Creutzfeldt-Jakob disease

Creutzfeldt-Jakob disease (CJD) is an illness of the nervous system that causes damage to the brain. (The disease is named after 2 German scientists). CJD is fatal, and there is no known cure. CJD is caused by an abnormal protein - a prion - that then contaminates the nervous system.

In some respects a prion is similar to a virus as it can replicate and cause disease. Unlike a virus, it is made entirely from protein and has no genetic material. This makes prions much 'tougher' than viruses or bacteria. They can survive extremes of heat and radiation. Antibiotic or anti-viral medicines have no effect on prions.

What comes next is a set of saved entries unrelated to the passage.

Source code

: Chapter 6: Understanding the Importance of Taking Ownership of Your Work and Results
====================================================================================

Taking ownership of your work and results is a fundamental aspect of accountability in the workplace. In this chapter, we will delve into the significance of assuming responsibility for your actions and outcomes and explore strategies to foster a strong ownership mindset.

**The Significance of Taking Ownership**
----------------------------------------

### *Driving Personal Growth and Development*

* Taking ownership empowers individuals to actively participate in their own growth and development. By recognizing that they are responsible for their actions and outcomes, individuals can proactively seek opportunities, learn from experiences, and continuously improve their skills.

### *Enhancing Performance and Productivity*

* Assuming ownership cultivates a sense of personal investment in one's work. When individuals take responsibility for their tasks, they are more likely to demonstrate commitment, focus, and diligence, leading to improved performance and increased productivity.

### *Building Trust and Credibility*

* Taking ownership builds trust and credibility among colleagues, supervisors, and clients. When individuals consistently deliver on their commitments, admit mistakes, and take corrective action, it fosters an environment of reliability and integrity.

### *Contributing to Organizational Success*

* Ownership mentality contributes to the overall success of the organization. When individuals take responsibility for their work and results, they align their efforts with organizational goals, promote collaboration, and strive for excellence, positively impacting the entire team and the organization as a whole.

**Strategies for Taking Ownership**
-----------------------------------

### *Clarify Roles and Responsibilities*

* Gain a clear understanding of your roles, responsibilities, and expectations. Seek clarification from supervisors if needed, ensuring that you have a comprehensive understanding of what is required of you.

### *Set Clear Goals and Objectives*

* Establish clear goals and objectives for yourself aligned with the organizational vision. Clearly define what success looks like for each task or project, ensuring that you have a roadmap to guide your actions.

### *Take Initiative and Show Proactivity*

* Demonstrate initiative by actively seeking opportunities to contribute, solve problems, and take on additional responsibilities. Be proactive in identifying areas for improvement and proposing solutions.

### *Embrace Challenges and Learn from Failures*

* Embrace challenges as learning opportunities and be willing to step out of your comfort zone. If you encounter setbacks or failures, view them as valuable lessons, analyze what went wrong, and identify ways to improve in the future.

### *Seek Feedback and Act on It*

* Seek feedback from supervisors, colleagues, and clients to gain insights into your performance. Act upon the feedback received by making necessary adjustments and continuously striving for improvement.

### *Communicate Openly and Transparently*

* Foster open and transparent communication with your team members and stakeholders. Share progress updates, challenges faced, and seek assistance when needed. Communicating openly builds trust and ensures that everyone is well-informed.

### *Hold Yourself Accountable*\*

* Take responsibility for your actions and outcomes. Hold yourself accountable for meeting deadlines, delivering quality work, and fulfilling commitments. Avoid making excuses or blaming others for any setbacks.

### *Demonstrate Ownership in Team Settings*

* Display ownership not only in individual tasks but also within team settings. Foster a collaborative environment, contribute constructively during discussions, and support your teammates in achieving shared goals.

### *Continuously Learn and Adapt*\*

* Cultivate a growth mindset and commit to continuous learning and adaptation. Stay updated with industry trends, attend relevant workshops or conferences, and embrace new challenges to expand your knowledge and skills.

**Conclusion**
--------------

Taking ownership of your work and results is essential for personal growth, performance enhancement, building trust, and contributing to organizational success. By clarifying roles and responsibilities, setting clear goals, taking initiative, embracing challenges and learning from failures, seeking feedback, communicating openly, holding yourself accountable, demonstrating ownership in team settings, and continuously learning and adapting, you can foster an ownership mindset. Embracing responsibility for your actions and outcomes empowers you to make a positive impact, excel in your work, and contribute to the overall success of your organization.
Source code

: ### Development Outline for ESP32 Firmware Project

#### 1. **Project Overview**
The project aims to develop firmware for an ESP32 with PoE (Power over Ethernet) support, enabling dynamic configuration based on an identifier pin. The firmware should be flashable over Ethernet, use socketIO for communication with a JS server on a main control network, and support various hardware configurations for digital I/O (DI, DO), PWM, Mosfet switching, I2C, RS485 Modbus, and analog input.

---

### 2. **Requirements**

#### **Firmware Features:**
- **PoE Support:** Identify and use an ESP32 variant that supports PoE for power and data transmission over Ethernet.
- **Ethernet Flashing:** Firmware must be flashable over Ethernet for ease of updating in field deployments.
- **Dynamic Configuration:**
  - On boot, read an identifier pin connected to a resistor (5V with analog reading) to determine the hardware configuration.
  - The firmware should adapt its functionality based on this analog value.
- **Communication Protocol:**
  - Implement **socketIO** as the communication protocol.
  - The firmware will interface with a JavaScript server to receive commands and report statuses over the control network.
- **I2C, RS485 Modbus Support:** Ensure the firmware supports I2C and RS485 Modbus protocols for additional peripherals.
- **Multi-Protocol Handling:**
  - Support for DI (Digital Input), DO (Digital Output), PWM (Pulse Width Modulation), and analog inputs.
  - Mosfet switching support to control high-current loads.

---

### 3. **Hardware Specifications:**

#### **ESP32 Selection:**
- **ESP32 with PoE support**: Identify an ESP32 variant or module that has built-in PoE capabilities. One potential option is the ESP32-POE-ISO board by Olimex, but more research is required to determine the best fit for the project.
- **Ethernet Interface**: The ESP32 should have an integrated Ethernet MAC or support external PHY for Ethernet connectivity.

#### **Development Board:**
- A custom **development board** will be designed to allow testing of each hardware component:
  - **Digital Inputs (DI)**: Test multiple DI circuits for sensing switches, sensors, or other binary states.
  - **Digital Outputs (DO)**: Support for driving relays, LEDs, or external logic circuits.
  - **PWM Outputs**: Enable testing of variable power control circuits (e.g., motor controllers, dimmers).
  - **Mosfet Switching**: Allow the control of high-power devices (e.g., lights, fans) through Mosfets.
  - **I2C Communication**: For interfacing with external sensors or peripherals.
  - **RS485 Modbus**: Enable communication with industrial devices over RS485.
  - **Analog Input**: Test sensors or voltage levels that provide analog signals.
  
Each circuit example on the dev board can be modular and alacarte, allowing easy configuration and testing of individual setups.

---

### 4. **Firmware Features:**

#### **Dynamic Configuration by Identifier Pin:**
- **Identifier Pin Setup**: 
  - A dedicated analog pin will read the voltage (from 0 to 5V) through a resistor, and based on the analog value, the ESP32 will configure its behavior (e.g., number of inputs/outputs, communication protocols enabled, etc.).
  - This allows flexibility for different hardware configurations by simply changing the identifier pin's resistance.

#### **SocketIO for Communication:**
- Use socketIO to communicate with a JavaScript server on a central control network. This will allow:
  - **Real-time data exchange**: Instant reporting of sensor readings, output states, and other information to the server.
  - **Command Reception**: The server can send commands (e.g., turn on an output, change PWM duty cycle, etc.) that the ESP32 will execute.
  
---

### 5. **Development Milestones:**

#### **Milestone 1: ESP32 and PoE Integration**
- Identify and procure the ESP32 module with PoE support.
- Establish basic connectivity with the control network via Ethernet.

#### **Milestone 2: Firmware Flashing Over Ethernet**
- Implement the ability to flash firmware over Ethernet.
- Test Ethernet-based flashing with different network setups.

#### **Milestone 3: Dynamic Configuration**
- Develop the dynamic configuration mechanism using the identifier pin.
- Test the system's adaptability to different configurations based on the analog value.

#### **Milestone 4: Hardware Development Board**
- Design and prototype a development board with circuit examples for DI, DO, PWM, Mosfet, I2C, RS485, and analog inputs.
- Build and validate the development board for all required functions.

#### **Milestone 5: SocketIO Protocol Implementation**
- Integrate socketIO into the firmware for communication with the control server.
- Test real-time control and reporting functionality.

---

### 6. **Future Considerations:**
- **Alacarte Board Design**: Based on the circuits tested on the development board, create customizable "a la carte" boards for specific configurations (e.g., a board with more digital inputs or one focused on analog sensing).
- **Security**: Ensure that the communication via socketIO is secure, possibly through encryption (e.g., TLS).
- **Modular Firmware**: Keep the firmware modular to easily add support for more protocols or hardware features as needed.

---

There are four different types of CJD.

Sporadic CJD

Sporadic CJD accounts for 85% of CJD cases, yet remains very rare. It is estimated that one death in every million is caused by sporadic CJD. What triggers sporadic CJD is unknown, but it normally affects people over 40 years of age. 66 people died of sporadic CJD in the UK during 2006.

Iatrogenic CJD

This type of CJD is the result of the infection being spread from someone with CJD through medical or surgical treatment. The majority of iatrogenic CJD cases happened through the use of human growth hormone, which is used to treat children of restricted growth.

Between 1958 and 1985, thousands of children were treated with the hormone, which at the time, was extracted from the pituitary glands (a gland that sits at the base of the skull) of human corpses. A tiny minority of those children developed CJD, as the hormones they received were taken from glands infected with CJD. Since 1985, all human growth hormone in the UK is artificially manufactured, so there is now no risk.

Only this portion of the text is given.